= Your objective =
Output exactly the first line of the listing and each line after it, through the line that contains "Now we are in"; add nothing else.

#####

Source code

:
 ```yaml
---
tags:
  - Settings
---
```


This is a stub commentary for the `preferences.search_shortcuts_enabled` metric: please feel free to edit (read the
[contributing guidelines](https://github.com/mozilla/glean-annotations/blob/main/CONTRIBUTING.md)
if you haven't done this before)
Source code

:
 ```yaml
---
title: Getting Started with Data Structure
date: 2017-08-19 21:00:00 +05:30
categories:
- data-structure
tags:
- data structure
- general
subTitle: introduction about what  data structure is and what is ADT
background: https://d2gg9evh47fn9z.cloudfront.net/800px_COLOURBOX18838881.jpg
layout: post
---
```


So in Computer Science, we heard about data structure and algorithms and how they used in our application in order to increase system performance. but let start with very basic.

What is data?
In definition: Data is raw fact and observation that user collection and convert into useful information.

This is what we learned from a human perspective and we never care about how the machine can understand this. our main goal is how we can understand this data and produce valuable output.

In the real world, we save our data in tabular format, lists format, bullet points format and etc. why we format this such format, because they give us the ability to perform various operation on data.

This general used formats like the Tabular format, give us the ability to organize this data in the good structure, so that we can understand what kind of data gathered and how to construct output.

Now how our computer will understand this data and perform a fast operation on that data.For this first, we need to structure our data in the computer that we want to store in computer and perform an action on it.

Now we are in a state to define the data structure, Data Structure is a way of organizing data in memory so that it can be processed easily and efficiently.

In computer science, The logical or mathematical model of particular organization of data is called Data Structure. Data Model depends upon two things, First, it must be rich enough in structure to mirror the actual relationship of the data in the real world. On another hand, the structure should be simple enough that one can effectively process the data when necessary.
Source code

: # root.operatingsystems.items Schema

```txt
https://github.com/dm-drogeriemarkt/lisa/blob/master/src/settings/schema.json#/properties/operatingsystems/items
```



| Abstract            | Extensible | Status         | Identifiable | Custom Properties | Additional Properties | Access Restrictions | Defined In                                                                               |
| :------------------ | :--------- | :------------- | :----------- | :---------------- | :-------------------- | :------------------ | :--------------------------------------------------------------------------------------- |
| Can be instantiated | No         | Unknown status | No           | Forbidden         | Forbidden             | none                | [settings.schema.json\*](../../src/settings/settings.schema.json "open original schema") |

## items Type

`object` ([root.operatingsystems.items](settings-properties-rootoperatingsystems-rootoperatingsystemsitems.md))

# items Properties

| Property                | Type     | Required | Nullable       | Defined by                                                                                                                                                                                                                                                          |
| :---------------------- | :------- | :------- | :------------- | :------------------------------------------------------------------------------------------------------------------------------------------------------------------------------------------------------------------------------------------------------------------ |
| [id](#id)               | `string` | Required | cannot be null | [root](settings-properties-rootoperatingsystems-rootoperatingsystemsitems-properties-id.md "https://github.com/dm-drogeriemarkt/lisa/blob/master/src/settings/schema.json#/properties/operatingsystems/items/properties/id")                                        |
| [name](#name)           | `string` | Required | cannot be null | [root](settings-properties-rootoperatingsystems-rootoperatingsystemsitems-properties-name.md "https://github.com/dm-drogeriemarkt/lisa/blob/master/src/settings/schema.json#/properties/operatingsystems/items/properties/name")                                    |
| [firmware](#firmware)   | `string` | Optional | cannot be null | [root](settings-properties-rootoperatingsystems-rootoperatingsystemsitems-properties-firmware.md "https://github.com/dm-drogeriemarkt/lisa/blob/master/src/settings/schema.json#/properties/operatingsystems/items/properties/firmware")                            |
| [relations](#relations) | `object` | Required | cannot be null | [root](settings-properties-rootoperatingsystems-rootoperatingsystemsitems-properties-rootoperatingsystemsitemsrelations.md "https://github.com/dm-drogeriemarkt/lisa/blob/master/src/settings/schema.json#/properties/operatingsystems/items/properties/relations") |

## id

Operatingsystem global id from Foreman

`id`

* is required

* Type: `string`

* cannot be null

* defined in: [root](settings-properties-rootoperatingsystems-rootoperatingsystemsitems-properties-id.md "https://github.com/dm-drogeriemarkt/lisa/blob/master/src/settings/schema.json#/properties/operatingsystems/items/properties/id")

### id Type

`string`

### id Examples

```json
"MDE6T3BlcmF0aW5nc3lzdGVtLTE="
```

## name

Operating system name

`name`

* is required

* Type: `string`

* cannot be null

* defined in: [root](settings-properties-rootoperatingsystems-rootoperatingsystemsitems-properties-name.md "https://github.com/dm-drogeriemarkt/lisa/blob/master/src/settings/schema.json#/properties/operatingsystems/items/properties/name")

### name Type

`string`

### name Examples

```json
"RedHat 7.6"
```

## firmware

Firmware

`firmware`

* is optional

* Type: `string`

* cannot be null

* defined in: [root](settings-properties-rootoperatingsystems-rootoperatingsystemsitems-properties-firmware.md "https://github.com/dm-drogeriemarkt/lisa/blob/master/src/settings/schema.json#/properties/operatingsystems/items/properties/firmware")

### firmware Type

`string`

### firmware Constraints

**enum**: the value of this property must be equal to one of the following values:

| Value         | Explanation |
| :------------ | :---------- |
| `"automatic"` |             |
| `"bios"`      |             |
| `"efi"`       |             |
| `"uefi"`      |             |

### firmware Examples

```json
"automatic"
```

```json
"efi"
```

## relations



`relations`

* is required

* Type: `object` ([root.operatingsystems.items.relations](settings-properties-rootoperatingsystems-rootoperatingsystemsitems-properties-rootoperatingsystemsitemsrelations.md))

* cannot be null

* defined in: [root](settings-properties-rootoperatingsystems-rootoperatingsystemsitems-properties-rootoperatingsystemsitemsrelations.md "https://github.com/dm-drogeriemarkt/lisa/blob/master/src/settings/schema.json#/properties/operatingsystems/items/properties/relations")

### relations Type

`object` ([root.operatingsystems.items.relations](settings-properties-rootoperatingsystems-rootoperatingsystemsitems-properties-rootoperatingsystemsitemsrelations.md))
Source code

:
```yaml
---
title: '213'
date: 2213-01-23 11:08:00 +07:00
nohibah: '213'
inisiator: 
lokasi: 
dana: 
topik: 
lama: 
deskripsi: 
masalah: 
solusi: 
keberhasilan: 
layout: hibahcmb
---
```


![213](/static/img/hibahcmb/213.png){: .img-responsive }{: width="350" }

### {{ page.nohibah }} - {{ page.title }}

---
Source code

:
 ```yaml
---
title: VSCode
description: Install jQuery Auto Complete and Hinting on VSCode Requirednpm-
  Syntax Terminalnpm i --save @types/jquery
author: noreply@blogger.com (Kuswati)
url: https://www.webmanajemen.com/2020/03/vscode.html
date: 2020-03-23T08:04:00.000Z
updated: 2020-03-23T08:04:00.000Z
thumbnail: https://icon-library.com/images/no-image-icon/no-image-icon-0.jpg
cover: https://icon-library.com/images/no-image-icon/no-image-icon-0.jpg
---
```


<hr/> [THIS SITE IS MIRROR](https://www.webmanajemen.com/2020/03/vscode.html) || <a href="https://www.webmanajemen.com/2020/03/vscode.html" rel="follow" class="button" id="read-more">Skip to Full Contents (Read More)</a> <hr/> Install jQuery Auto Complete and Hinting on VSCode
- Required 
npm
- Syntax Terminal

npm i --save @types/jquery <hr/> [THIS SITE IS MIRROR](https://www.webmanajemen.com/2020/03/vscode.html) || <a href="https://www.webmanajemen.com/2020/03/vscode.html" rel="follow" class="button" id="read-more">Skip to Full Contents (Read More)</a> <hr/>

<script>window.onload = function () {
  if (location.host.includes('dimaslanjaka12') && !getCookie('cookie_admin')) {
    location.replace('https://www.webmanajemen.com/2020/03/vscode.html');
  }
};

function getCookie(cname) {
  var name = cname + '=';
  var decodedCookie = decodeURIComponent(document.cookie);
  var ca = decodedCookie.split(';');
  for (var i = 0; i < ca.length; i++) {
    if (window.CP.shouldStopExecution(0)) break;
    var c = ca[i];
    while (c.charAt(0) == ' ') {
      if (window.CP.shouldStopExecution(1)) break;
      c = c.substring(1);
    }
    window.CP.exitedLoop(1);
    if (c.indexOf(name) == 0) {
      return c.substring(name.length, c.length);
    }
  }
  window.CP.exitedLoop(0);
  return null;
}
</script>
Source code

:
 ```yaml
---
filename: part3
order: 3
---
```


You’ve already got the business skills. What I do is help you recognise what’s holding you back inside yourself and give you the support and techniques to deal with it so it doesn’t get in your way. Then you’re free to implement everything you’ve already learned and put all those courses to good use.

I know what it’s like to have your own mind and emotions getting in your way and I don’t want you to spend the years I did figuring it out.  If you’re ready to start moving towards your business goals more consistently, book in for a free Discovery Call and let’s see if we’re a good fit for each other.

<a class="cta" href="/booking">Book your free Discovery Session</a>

#####

= Expected answer =
Source code

:
 ```yaml
---
tags:
  - Settings
---
```


This is a stub commentary for the `preferences.search_shortcuts_enabled` metric: please feel free to edit (read the
[contributing guidelines](https://github.com/mozilla/glean-annotations/blob/main/CONTRIBUTING.md)
if you haven't done this before)
Source code

:
 ```yaml
---
title: Getting Started with Data Structure
date: 2017-08-19 21:00:00 +05:30
categories:
- data-structure
tags:
- data structure
- general
subTitle: introduction about what  data structure is and what is ADT
background: https://d2gg9evh47fn9z.cloudfront.net/800px_COLOURBOX18838881.jpg
layout: post
---
```


So in Computer Science, we heard about data structure and algorithms and how they used in our application in order to increase system performance. but let start with very basic.

What is data?
In definition: Data is raw fact and observation that user collection and convert into useful information.

This is what we learned from a human perspective and we never care about how the machine can understand this. our main goal is how we can understand this data and produce valuable output.

In the real world, we save our data in tabular format, lists format, bullet points format and etc. why we format this such format, because they give us the ability to perform various operation on data.

This general used formats like the Tabular format, give us the ability to organize this data in the good structure, so that we can understand what kind of data gathered and how to construct output.

Now how our computer will understand this data and perform a fast operation on that data.For this first, we need to structure our data in the computer that we want to store in computer and perform an action on it.

Now we are in a state to define the data structure, Data Structure is a way of organizing data in memory so that it can be processed easily and efficiently.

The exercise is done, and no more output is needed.